Según el trazo de Max Weber, en La política como vocación, los atributos de un político son la pasión, el sentido de responsabilidad y la mesura. En mis entregas de la semana pasada referí mis impresiones de la entrevista que Andrea Meraz Reyes y yo le hicimos al secretario de Educación Pública, Aurelio Nuño (Excélsior, 20/08/17). Puse el acento en el ardor que pone a su tarea y en cómo responde al Presidente.
El papel que Aurelio Nuño representa en sus relaciones con otros actores políticos y sociales es paradójico. Navega entre la sensatez y la exageración. Ataca con serenidad cierto tipo de problemas cuando se refiere a los retos de la Reforma Educativa, pero recarga de optimismo sus programas; particulariza a los adversarios, pero generaliza sobre los alcances de la política educativa.

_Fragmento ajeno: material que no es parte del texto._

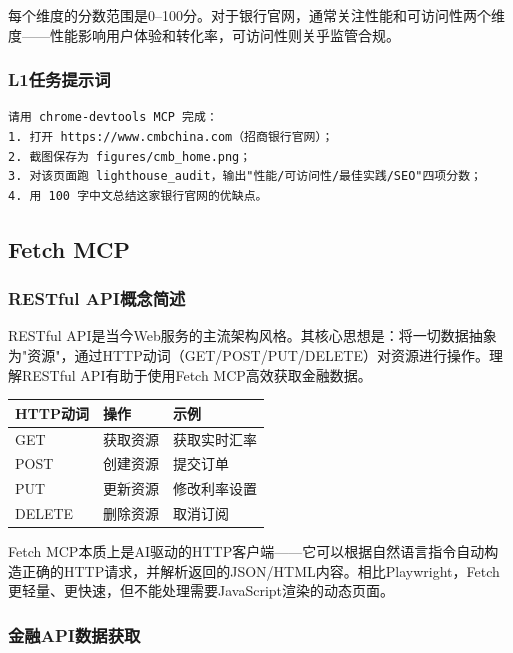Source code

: 每个维度的分数范围是0--100分。对于银行官网，通常关注性能和可访问性两个维度——性能影响用户体验和转化率，可访问性则关乎监管合规。

\subsubsection{L1任务提示词}

\begin{lstlisting}
请用 chrome-devtools MCP 完成：
1. 打开 https://www.cmbchina.com（招商银行官网）；
2. 截图保存为 figures/cmb_home.png；
3. 对该页面跑 lighthouse_audit，输出"性能/可访问性/最佳实践/SEO"四项分数；
4. 用 100 字中文总结这家银行官网的优缺点。
\end{lstlisting}

\subsection{Fetch MCP}

\subsubsection{RESTful API概念简述}

RESTful API是当今Web服务的主流架构风格。其核心思想是：将一切数据抽象为"资源"，通过HTTP动词（GET/POST/PUT/DELETE）对资源进行操作。理解RESTful API有助于使用Fetch MCP高效获取金融数据。

\begin{table}[H]
\centering
\begin{tabular}{lll}
\toprule
\textbf{HTTP动词} & \textbf{操作} & \textbf{示例} \\
\midrule
GET & 获取资源 & 获取实时汇率 \\
POST & 创建资源 & 提交订单 \\
PUT & 更新资源 & 修改利率设置 \\
DELETE & 删除资源 & 取消订阅 \\
\bottomrule
\end{tabular}
\end{table}

Fetch MCP本质上是AI驱动的HTTP客户端——它可以根据自然语言指令自动构造正确的HTTP请求，并解析返回的JSON/HTML内容。相比Playwright，Fetch更轻量、更快速，但不能处理需要JavaScript渲染的动态页面。

\subsubsection{金融API数据获取}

Se recordará que, de agosto de 2015, cuando tomó el cargo, hasta junio de 2016, con los hechos tristes de Nochixtlán, Aurelio Nuño se mostraba intransigente, amenazaba a los maestros disidentes y a quienes no cumplieran con las evaluaciones. Aunque trataba de distinguir entre los buenos y los malos docentes, mezclaba conceptos y la balanza se inclinaba por el tono autoritario.
Después siguió una temporada breve de bajo perfil y cuando regresó a las primeras planas —gracias al desliz de ler, en vez de leer— mostró el rostro amable, sonriente. Su discurso hacia el magisterio varió; tomaba los aspectos positivos de la tarea docente, las normales dejaron de ser el blanco de embestidas y comenzó a hablar más de formación docente que de desarrollo profesional. Luego maridó los dos conceptos.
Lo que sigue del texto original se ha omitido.